Exercise instructions -> Wherever a line of the data contains "Terraform", copy that line.
Segment Open
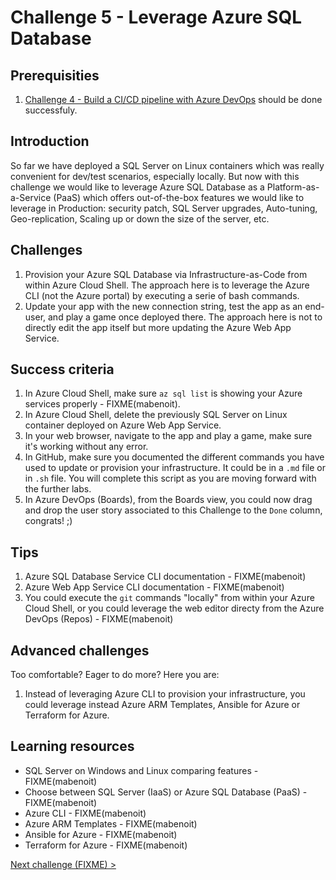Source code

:# Challenge 5 - Leverage Azure SQL Database

## Prerequisities

1. [Challenge 4 - Build a CI/CD pipeline with Azure DevOps](./BuildCICDPipelineWithAzureDevOps.md) should be done successfuly.

## Introduction

So far we have deployed a SQL Server on Linux containers which was really convenient for dev/test scenarios, especially locally. But now with this challenge we would like to leverage Azure SQL Database as a Platform-as-a-Service (PaaS) which offers out-of-the-box features we would like to leverage in Production: security patch, SQL Server upgrades, Auto-tuning, Geo-replication, Scaling up or down the size of the server, etc.

## Challenges

1. Provision your Azure SQL Database via Infrastructure-as-Code from within Azure Cloud Shell. The approach here is to leverage the Azure CLI (not the Azure portal) by executing a serie of bash commands.
2. Update your app with the new connection string, test the app as an end-user, and play a game once deployed there. The approach here is not to directly edit the app itself but more updating the Azure Web App Service.

## Success criteria

1. In Azure Cloud Shell, make sure `az sql list` is showing your Azure services properly - FIXME(mabenoit).
2. In Azure Cloud Shell, delete the previously SQL Server on Linux container deployed on Azure Web App Service.
3. In your web browser, navigate to the app and play a game, make sure it's working without any error.
4. In GitHub, make sure you documented the different commands you have used to update or provision your infrastructure. It could be in a `.md` file or in `.sh` file. You will complete this script as you are moving forward with the further labs.
5. In Azure DevOps (Boards), from the Boards view, you could now drag and drop the user story associated to this Challenge to the `Done` column, congrats! ;)

## Tips

1. Azure SQL Database Service CLI documentation - FIXME(mabenoit) 
2. Azure Web App Service CLI documentation - FIXME(mabenoit)
3. You could execute the `git` commands "locally" from within your Azure Cloud Shell, or you could leverage the web editor directy from the Azure DevOps (Repos) - FIXME(mabenoit)

## Advanced challenges

Too comfortable? Eager to do more? Here you are:

1. Instead of leveraging Azure CLI to provision your infrastructure, you could leverage instead Azure ARM Templates, Ansible for Azure or Terraform for Azure.

## Learning resources

- SQL Server on Windows and Linux comparing features - FIXME(mabenoit)
- Choose between SQL Server (IaaS) or Azure SQL Database (PaaS) - FIXME(mabenoit)
- Azure CLI - FIXME(mabenoit)
- Azure ARM Templates - FIXME(mabenoit)
- Ansible for Azure - FIXME(mabenoit)
- Terraform for Azure - FIXME(mabenoit)

[Next challenge (FIXME) >](./)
Segment Closed
Written answer ->
1. Instead of leveraging Azure CLI to provision your infrastructure, you could leverage instead Azure ARM Templates, Ansible for Azure or Terraform for Azure.
- Terraform for Azure - FIXME(mabenoit)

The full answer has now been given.